Stored data
##########

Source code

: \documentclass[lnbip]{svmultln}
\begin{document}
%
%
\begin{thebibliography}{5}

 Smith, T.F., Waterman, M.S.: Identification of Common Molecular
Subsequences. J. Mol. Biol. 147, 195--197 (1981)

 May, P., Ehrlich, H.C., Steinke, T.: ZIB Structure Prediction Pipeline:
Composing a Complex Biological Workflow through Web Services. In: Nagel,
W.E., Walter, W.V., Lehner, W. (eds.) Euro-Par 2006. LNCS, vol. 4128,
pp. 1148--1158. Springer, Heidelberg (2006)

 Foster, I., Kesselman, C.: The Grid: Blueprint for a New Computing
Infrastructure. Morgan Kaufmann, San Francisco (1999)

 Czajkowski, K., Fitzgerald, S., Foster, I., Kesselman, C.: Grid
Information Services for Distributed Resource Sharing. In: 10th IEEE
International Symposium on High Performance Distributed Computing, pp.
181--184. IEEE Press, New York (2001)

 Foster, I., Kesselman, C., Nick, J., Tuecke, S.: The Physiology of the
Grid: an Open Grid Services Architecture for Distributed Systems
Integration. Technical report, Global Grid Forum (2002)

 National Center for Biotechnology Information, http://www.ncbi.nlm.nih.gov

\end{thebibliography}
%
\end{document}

##########

● BRIEF:
Exactly the lines from the one containing "181--184. IEEE Press, New York (2001)" through the end of the entries above must be output, and no others.

● YOUR RESPONSE:
181--184. IEEE Press, New York (2001)

 Foster, I., Kesselman, C., Nick, J., Tuecke, S.: The Physiology of the
Grid: an Open Grid Services Architecture for Distributed Systems
Integration. Technical report, Global Grid Forum (2002)

 National Center for Biotechnology Information, http://www.ncbi.nlm.nih.gov

\end{thebibliography}
%
\end{document}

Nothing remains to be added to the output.